TORONTO, April 27, 2026, 08:02 EDT
POET Technologies (POET) climbed again in premarket action Monday, trading at $16.40 as of 7:59 a.m. EDT. The stock had already more than doubled last week, finishing Friday at $15.10, a 28.84% jump for the day after it peaked at $15.50. Traders piled in after the company linked a fresh order to Marvell Technology’s AI infrastructure efforts.
This is a big deal for POET, which is attempting to pivot away from pure engineering and into commercial shipments—right as AI data centers scramble for speedier, more energy-efficient chip-to-chip, memory, and rack connections. The Optical Interposer, POET’s platform, integrates both electronic and photonic components at chip scale, letting data travel via fiber-optic links instead of relying solely on copper.

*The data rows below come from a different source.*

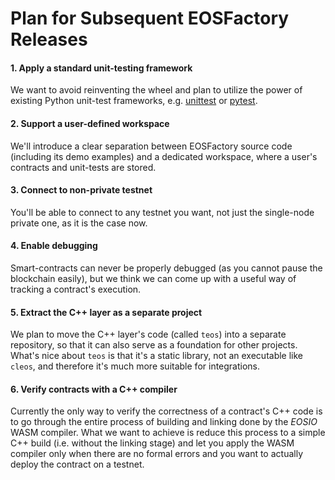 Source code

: # Plan for Subsequent EOSFactory Releases

#### 1. Apply a standard unit-testing framework

We want to avoid reinventing the wheel and plan to utilize the power of existing Python unit-test frameworks, e.g. [unittest](https://docs.python.org/3/library/unittest.html) or [pytest](https://docs.pytest.org/en/latest/).

#### 2. Support a user-defined workspace

We'll introduce a clear separation between EOSFactory source code (including its demo examples) and a dedicated workspace, where a user's contracts and unit-tests are stored.

#### 3. Connect to non-private testnet

You'll be able to connect to any testnet you want, not just the single-node private one, as it is the case now.

#### 4. Enable debugging

Smart-contracts can never be properly debugged (as you cannot pause the blockchain easily), but we think we can come up with a useful way of tracking a contract's execution.

#### 5. Extract the C++ layer as a separate project

We plan to move the C++ layer's code (called `teos`) into a separate repository, so that it can also serve as a foundation for other projects. What's nice about `teos` is that it's a static library, not an executable like `cleos`, and therefore it's much more suitable for integrations.

#### 6. Verify contracts with a C++ compiler

Currently the only way to verify the correctness of a contract's C++ code is to go through the entire process of building and linking done by the *EOSIO* WASM compiler. What we want to achieve is reduce this process to a simple C++ build (i.e. without the linking stage) and let you apply the WASM compiler only when there are no formal errors and you want to actually deploy the contract on a testnet. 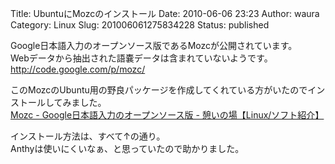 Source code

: Title: UbuntuにMozcのインストール
Date: 2010-06-06 23:23
Author: waura
Category: Linux
Slug: 201006061275834228
Status: published

Google日本語入力のオープンソース版であるMozcが公開されています。  
Webデータから抽出された語嚢データは含まれていないようです。  
<http://code.google.com/p/mozc/>

このMozcのUbuntu用の野良パッケージを作成してくれている方がいたのでインストールしてみました。  
[Mozc - Google日本語入力のオープンソース版 -
憩いの場【Linux/ソフト紹介】](http://linux.ikoinoba.net/index.php?UID=1273605455)

インストール方法は、すべて↑の通り。  
Anthyは使いにくいなぁ、と思っていたので助かりました。
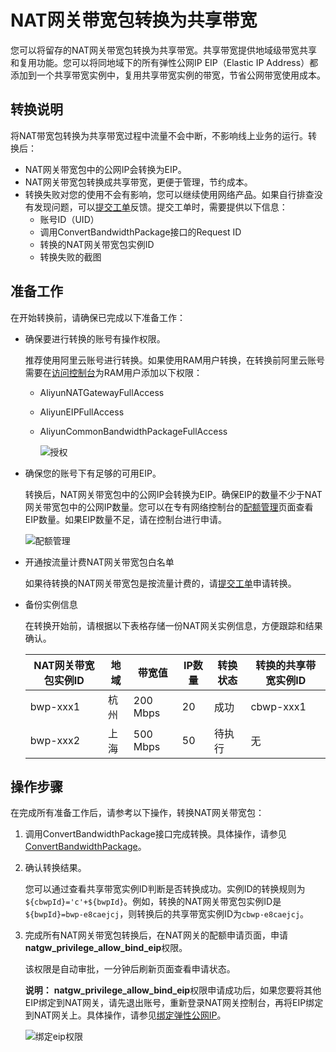 # NAT网关带宽包转换为共享带宽

您可以将留存的NAT网关带宽包转换为共享带宽。共享带宽提供地域级带宽共享和复用功能。您可以将同地域下的所有弹性公网IP EIP（Elastic IP Address）都添加到一个共享带宽实例中，复用共享带宽实例的带宽，节省公网带宽使用成本。

## 转换说明

将NAT带宽包转换为共享带宽过程中流量不会中断，不影响线上业务的运行。转换后：

-   NAT网关带宽包中的公网IP会转换为EIP。
-   NAT网关带宽包转换成共享带宽，更便于管理，节约成本。
-   转换失败对您的使用不会有影响，您可以继续使用网络产品。如果自行排查没有发现问题，可以[提交工单](https://workorder-intl.console.aliyun.com/#/ticket/createIndex)反馈。提交工单时，需要提供以下信息：
    -   账号ID（UID）
    -   调用ConvertBandwidthPackage接口的Request ID
    -   转换的NAT网关带宽包实例ID
    -   转换失败的截图

## 准备工作

在开始转换前，请确保已完成以下准备工作：

-   确保要进行转换的账号有操作权限。

    推荐使用阿里云账号进行转换。如果使用RAM用户转换，在转换前阿里云账号需要在[访问控制台](https://ram.console.aliyun.com/users)为RAM用户添加以下权限：

    -   AliyunNATGatewayFullAccess
    -   AliyunEIPFullAccess
    -   AliyunCommonBandwidthPackageFullAccess

        ![授权](https://static-aliyun-doc.oss-accelerate.aliyuncs.com/assets/img/zh-CN/5951400951/p96384.png)

-   确保您的账号下有足够的可用EIP。

    转换后，NAT网关带宽包中的公网IP会转换为EIP。确保EIP的数量不少于NAT网关带宽包中的公网IP数量。您可以在专有网络控制台的[配额管理](https://vpc.console.aliyun.com/quota)页面查看EIP数量。如果EIP数量不足，请在控制台进行申请。

    ![配额管理](https://static-aliyun-doc.oss-accelerate.aliyuncs.com/assets/img/zh-CN/6951400951/p96382.png)

-   开通按流量计费NAT网关带宽包白名单

    如果待转换的NAT网关带宽包是按流量计费的，请[提交工单](https://workorder-intl.console.aliyun.com/#/ticket/createIndex)申请转换。

-   备份实例信息

    在转换开始前，请根据以下表格存储一份NAT网关实例信息，方便跟踪和结果确认。

    |NAT网关带宽包实例ID|地域|带宽值|IP数量|转换状态|转换的共享带宽实例ID|
    |------------|--|---|----|----|-----------|
    |bwp-xxx1|杭州|200 Mbps|20|成功|cbwp-xxx1|
    |bwp-xxx2|上海|500 Mbps|50|待执行|无|


## 操作步骤

在完成所有准备工作后，请参考以下操作，转换NAT网关带宽包：

1.  调用ConvertBandwidthPackage接口完成转换。具体操作，请参见[ConvertBandwidthPackage](/intl.zh-CN/API参考/NAT网关/ConvertBandwidthPackage.md)。

2.  确认转换结果。

    您可以通过查看共享带宽实例ID判断是否转换成功。实例ID的转换规则为`${cbwpId}='c'+${bwpId}`。例如，转换的NAT网关带宽包实例ID是`${bwpId}=bwp-e8caejcj`，则转换后的共享带宽实例ID为`cbwp-e8caejcj`。

3.  完成所有NAT网关带宽包转换后，在NAT网关的配额申请页面，申请**natgw\_privilege\_allow\_bind\_eip**权限。

    该权限是自动审批，一分钟后刷新页面查看申请状态。

    **说明：** **natgw\_privilege\_allow\_bind\_eip**权限申请成功后，如果您要将其他EIP绑定到NAT网关，请先退出账号，重新登录NAT网关控制台，再将EIP绑定到NAT网关上。具体操作，请参见[绑定弹性公网IP](/intl.zh-CN/控制台操作指南/创建NAT网关实例.md)。

    ![绑定eip权限](https://static-aliyun-doc.oss-accelerate.aliyuncs.com/assets/img/zh-CN/6951400951/p96400.png)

POET now finds itself jostling for space in one of the busiest corners of the semiconductor market: optical connectivity for AI. Marvell, for its part, has touted Celestial AI’s Photonic Fabric as a way to achieve high-bandwidth, low-latency optical links for large-scale AI setups. The company is eyeing its first revenue from Celestial in the back half of fiscal 2028.
POET previously announced a production order for its Infinity optical engines worth over $5 million from a “leading systems integrator,” though it hasn’t identified the buyer. Fourth-quarter results showed $341,202 booked under non-recurring engineering and product revenue, with the company posting a net loss of $42.7 million. POET Technologies
Last week, Chief Financial Officer Thomas Mika offered a bit more detail. Speaking to Stocktwits, Mika said POET landed orders from Marvell, adding that the company already has a purchase order in hand and plans to ship against it. Some of those deliveries could go out as early as next quarter.
Mika said POET is still waiting to “hear back” from Foxconn and Luxshare—the two manufacturing partners Stocktwits flagged as collaborating with the company on high-speed optical engines for 800G and above transceiver modules. “We expect to hear back from at least one of those,” Mika added. Stocktwits
Marvell’s connection traces back to Celestial AI. In 2022, POET announced a deal to deliver external light-source modules—built on its Optical Interposer—to Celestial. At that time, Celestial founder David Lazovsky called POET’s light engines “precision optical power sources” and highlighted their role in Orion AI accelerators. POET Technologies
Marvell wrapped up its purchase of Celestial AI back in February. CEO Matt Murphy pointed to Celestial’s Photonic Fabric platform as a way for the chipmaker to tackle “the most demanding requirements” coming from next-gen AI and cloud data-center setups. Marvell Technology, Inc.
Dmytro Lebid, writing for Seeking Alpha, flagged POET’s tie-up with Marvell via Celestial as generating what he described as a “unique synergistic effect.” Still, Lebid also pointed to the upcoming quarterly update as a “moment of truth” for both the order book and the company’s progress on moving its domicile to the U.S. Seeking Alpha
The rally’s outpaced POET’s actual revenue so far. Jim Cramer—ex-hedge fund manager and familiar CNBC face—called POET a more compelling story than the average small-cap tech punt, but pointed out the company isn’t producing at scale yet. His take? Investors might want to hold off and look for a dip.
POET is facing a lingering tax issue. Earlier this month, the company said it expects to be classified as a passive foreign investment company, or PFIC, for 2025—potentially triggering unfavorable U.S. tax consequences. POET added it will supply the necessary details for a qualified electing fund election, and the board has signed off on plans to move its corporate domicile to the U.S.
Optics names have been catching a bid lately. Cramer singled out Lumentum and Coherent as the steadier bets here, but flagged the sharp runups in POET, Navitas, and Credo—each up around 100% this month and, in his words, “parabolic.” Insider Monkey
POET’s latest hurdle isn’t just the share price—it’s execution. Now that there’s a Marvell angle in play, investors want more than promises: the company needs to show it can deliver. Manufacturing reliability, timely shipping, and turning a $5 million-plus order backlog into steady sales—that’s what really matters from here.